***** Data *****

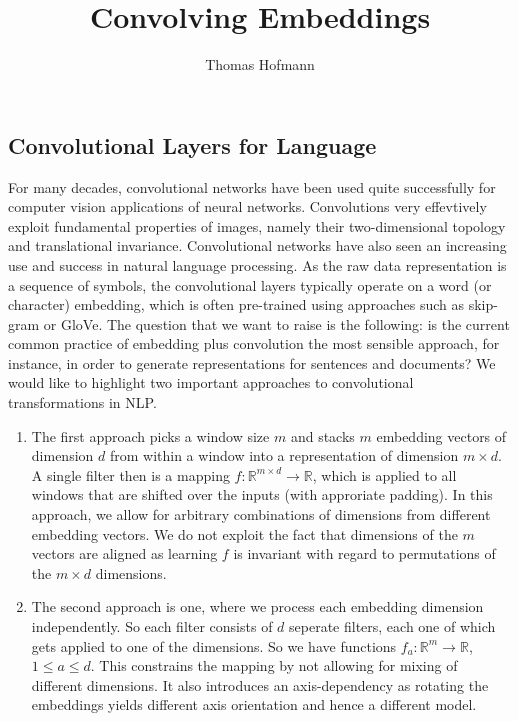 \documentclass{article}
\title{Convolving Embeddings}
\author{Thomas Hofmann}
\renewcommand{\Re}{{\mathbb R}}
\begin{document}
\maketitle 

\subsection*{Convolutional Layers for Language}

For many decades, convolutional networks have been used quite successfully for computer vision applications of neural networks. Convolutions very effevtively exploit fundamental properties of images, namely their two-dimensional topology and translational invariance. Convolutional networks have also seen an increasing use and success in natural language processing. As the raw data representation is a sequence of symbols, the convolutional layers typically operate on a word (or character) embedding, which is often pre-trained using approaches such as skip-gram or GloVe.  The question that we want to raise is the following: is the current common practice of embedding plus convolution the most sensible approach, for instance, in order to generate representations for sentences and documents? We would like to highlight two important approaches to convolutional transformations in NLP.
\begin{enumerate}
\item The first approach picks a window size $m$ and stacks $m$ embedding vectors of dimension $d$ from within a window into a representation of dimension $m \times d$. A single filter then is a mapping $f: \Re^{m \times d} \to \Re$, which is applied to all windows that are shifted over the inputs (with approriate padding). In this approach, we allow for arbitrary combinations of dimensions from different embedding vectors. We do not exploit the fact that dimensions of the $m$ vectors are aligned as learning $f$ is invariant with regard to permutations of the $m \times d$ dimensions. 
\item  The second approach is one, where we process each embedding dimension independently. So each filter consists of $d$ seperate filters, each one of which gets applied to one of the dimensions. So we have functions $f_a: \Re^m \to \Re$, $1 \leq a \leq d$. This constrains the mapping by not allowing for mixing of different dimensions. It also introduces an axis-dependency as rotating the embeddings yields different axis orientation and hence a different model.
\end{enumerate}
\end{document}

*****
***** Data *****

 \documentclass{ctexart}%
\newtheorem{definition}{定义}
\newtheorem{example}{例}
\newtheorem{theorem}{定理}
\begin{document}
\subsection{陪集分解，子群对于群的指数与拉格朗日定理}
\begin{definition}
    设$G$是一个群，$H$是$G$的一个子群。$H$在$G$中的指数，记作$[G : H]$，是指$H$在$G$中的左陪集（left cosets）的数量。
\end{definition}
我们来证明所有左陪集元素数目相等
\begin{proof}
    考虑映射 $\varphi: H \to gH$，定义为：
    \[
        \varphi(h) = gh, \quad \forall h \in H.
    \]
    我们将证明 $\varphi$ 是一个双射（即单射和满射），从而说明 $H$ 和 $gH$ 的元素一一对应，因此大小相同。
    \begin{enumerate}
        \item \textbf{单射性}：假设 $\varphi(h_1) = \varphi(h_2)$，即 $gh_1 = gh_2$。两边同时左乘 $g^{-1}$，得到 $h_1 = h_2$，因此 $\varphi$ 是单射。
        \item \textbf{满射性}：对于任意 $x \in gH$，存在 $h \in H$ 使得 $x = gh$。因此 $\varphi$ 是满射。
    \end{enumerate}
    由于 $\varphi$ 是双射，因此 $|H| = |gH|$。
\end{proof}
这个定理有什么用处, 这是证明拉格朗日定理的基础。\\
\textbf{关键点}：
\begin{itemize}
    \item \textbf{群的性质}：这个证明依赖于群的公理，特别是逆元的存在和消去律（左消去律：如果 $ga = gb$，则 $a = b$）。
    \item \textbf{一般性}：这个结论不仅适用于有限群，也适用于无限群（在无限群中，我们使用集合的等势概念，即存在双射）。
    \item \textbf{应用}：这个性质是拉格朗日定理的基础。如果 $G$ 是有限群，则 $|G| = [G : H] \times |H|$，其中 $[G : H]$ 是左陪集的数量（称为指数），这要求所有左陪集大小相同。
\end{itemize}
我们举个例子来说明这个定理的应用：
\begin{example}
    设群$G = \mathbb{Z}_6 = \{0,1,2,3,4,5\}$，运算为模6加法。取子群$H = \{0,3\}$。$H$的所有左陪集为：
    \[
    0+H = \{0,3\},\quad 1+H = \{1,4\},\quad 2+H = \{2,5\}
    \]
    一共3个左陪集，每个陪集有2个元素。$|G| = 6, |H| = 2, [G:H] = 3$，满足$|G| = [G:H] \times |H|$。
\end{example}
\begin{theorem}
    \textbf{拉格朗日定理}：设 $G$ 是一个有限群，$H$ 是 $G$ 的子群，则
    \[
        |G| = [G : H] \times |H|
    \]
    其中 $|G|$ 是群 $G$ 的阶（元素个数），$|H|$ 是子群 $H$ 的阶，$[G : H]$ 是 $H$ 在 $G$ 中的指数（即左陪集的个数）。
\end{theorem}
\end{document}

*****

• [What the task requires]:
Work out how many lines in the records hold the word "have", and answer with that number alone.

• [Reply to the task]:
2